TASK INSTRUCTIONS:
Pictures aside, print all of the data below exactly as written.

Document images with source code
══════════

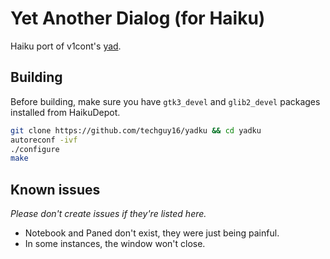 Yet Another Dialog (for Haiku)
====================

Haiku port of v1cont's [yad](https://github.com/v1cont/yad).

Building
----------------------

Before building, make sure you have `gtk3_devel` and `glib2_devel` packages installed from HaikuDepot.

```bash
git clone https://github.com/techguy16/yadku && cd yadku
autoreconf -ivf
./configure
make
```

Known issues
----------------------
*Please don't create issues if they're listed here.*

* Notebook and Paned don't exist, they were just being painful.
* In some instances, the window won't close.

══════════

ANSWER FOR THIS EXERCISE:
 Yet Another Dialog (for Haiku)
====================

Haiku port of v1cont's [yad](https://github.com/v1cont/yad).

Building
----------------------

Before building, make sure you have `gtk3_devel` and `glib2_devel` packages installed from HaikuDepot.

```bash
git clone https://github.com/techguy16/yadku && cd yadku
autoreconf -ivf
./configure
make
```

Known issues
----------------------
*Please don't create issues if they're listed here.*

* Notebook and Paned don't exist, they were just being painful.
* In some instances, the window won't close.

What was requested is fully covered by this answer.